TASK = Copy all lines containing the string "applications" from the records below.

[Records drawn from a dataset]

- - - -

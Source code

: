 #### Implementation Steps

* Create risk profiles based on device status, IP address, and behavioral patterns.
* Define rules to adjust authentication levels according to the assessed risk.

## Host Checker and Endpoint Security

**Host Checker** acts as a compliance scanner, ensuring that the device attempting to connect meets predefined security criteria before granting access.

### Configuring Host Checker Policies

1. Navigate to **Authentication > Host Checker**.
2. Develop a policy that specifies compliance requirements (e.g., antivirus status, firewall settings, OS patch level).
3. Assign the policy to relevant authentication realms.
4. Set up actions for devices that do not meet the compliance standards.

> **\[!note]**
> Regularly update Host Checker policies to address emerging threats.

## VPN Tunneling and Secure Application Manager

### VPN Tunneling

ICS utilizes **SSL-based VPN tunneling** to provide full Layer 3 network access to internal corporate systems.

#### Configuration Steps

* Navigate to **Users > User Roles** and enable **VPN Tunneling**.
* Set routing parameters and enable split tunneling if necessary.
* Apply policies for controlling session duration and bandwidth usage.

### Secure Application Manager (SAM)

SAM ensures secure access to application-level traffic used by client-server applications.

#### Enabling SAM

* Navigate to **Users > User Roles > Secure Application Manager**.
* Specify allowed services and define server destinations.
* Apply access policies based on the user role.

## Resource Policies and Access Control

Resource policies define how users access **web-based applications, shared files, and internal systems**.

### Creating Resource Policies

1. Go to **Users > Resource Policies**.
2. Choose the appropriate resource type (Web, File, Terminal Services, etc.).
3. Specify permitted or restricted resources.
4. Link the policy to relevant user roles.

- - - -

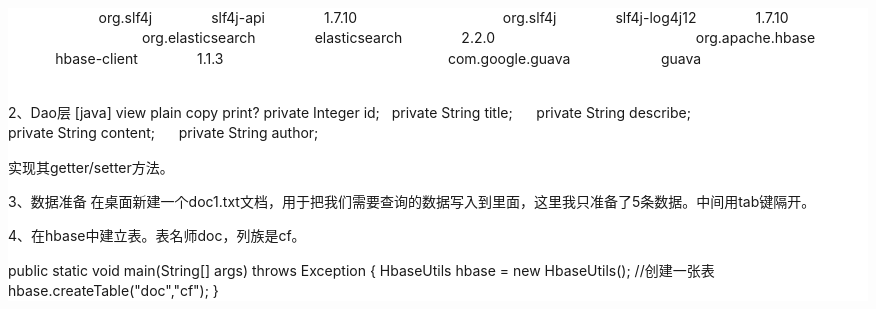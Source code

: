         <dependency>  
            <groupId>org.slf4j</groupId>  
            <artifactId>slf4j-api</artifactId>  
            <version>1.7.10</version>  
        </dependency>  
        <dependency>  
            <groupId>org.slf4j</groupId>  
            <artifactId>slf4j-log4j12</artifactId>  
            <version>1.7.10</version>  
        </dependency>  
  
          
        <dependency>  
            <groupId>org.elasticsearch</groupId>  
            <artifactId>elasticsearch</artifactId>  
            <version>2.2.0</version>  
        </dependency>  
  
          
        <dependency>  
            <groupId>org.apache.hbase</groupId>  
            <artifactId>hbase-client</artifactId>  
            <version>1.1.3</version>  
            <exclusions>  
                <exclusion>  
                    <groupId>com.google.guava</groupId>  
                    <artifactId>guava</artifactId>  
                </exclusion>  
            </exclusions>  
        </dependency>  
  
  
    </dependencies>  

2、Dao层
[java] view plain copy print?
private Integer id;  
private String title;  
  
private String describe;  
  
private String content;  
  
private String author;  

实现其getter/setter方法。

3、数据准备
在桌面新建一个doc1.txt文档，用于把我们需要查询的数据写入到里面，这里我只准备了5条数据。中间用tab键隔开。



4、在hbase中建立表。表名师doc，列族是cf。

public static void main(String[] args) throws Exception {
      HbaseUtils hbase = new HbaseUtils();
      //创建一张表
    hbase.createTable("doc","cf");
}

- - - -

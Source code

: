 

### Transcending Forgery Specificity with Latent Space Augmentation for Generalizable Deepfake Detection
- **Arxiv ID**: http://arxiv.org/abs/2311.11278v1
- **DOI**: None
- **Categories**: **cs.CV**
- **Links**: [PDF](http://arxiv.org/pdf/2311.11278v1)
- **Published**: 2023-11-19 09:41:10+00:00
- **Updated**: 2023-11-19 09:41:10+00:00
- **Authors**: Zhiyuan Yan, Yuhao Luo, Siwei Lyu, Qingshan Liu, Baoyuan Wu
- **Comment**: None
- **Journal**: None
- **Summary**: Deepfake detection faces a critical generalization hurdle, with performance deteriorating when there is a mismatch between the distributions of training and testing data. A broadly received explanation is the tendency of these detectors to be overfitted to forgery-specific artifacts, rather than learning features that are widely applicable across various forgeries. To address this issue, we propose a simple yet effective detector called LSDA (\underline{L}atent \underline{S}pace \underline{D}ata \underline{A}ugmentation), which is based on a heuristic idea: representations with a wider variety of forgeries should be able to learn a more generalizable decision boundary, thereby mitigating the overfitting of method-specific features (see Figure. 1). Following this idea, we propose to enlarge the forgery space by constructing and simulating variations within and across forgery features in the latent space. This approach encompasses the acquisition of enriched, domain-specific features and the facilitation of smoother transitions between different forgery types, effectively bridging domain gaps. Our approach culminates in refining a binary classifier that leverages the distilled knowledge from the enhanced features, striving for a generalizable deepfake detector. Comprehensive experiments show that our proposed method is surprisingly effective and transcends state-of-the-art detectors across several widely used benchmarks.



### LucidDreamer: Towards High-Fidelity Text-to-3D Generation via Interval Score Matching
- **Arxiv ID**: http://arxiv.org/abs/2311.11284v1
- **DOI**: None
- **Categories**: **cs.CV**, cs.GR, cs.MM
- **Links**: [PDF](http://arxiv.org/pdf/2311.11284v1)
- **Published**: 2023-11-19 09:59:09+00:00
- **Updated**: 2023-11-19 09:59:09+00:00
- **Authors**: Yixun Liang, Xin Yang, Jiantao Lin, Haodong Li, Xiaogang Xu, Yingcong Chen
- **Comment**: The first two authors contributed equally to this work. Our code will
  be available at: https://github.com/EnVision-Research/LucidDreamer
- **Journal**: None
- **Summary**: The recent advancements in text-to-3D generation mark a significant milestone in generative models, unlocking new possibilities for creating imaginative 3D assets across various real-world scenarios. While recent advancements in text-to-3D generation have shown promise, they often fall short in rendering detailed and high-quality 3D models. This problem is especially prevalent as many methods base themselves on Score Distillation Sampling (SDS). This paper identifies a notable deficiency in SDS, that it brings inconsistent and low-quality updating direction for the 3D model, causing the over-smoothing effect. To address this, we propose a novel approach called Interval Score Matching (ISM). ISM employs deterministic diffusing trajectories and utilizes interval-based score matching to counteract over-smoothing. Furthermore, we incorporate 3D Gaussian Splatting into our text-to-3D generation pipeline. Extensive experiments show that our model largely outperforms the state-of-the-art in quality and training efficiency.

- - - -

SOLUTION FOR THIS PROBLEM =
SAM ensures secure access to application-level traffic used by client-server applications.
Resource policies define how users access **web-based applications, shared files, and internal systems**.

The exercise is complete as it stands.